O tenente Rocha, que viveu situações similares às dos companheiros, comenta que a seleção dos profissionais que vão à campo em missões como essa leva também em consideração a capacidade psicológica, importante para trabalhar em cenário com pessoas em situação de extrema vulnerabilidade.





“A gente fica muitas vezes sem contato com as famílias, às vezes não consegue dar resposta. Você está convivendo com pessoas em situação muito precária, você pensa ‘preciso me alimentar para trabalhar e tem pessoas com fome ao lado’. Quando os bombeiros vão em uma missão como essa é preciso selecionar os melhores, não apenas tecnicamente, mas os que são mais firmes psicologicamente. É difícil, eu mesmo fui ao Haiti pouco tempo após o falecimento do meu sogro, tem casos de colegas que estavam fora do país e tendo de lidar com problemas médicos da esposa e dos filhos no Brasil”, conta. 

Para lidar com a experiência vivida e tratar da saúde mental, os bombeiros contam com apoio psicológico dentro da corporação e são orientados a compartilhar os momentos presenciados durante o salvamento.
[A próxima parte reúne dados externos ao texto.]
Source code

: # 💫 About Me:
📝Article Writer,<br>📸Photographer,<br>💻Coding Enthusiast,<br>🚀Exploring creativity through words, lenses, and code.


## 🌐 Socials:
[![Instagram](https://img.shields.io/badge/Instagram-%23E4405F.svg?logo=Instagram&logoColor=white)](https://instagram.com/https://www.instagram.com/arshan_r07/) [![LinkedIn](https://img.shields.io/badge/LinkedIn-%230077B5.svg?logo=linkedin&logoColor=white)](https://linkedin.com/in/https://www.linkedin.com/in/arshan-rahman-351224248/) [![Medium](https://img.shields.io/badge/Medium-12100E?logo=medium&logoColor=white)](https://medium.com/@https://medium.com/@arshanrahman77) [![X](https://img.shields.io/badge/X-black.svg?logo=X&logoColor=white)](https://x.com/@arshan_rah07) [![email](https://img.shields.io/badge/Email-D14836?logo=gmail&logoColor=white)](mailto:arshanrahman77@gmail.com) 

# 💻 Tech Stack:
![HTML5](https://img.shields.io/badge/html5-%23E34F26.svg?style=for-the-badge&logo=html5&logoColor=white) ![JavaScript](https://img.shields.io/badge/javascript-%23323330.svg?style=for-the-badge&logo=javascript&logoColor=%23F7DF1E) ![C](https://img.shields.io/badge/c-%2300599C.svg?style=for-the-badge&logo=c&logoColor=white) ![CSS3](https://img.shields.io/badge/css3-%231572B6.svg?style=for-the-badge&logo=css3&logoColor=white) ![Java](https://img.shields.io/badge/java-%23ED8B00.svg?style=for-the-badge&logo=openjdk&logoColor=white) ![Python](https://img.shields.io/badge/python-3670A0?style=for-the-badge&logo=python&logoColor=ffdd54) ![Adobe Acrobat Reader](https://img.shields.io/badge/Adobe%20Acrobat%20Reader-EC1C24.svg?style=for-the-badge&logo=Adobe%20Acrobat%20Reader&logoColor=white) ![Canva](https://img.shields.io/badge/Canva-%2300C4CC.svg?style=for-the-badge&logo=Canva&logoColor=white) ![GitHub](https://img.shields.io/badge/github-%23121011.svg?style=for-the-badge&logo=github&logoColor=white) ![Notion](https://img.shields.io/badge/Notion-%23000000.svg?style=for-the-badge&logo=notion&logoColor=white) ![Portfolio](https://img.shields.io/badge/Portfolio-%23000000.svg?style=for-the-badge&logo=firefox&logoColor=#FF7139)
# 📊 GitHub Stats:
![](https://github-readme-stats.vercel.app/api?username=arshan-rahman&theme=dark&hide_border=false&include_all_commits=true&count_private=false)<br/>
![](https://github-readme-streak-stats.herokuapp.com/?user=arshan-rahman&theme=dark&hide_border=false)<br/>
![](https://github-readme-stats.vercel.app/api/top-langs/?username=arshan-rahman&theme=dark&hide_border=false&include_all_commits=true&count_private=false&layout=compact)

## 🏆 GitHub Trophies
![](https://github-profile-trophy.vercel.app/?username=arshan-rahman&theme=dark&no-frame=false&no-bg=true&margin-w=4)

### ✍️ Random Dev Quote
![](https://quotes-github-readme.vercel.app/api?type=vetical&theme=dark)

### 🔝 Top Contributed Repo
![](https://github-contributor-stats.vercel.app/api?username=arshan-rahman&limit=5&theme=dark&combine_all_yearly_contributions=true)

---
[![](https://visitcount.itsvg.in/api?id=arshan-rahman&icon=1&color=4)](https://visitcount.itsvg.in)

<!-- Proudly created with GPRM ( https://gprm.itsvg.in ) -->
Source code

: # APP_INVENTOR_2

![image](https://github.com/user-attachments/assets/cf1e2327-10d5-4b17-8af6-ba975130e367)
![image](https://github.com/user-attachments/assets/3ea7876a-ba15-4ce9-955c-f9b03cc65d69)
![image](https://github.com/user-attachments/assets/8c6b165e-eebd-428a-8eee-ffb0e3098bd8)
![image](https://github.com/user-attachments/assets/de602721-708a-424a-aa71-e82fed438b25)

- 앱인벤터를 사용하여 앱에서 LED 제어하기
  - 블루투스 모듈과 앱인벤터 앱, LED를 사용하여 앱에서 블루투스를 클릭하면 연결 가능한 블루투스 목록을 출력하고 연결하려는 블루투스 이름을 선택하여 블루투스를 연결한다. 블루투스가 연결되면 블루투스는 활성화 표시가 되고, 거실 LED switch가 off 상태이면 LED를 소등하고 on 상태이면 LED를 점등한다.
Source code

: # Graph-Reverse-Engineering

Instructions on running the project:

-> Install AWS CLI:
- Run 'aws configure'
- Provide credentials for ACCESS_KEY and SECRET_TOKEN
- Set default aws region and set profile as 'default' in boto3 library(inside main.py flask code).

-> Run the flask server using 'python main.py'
O equilíbrio mental é um fator também para a perseverança nos esforços, visto que as chances de encontrar pessoas com vida diminui a cada hora passada desde uma tragédia como o terremoto de magnitude 7,8 na escala Richter que devastou território turco e sírio nesta semana.





Segundo o bombeiro, uma escala internacional determina que, em casos assim, vizinhos conseguem salvar cerca de metade das vítimas com vida nas primeiras quatro horas após um acidente. Entre quatro e oito horas depois, é necessária a ação de profissionais e o percentual de vítimas vivas passíveis de salvamento cai para 30%.

De oito horas até dois dias depois do ocorrido, é necessária a chegada de reforço técnico e cerca de 30% das vítimas com vida têm probabilidade de ser resgatada. De dois a sete dias depois do acidente, situação atual na Turquia e Síria, apenas 5% das pessoas ainda com vida devem conseguir escapar dos escombros.

Diante do cenário trágico e das perspectivas esparsas, os profissionais que trabalham nos esforços de resgate baseiam sua obstinação na convicção de que cada vítima vale o empenho. “Tenho certeza que nós vamos contribuir muito. Se uma vida for salva, já valeu a pena”, conclui o tenente.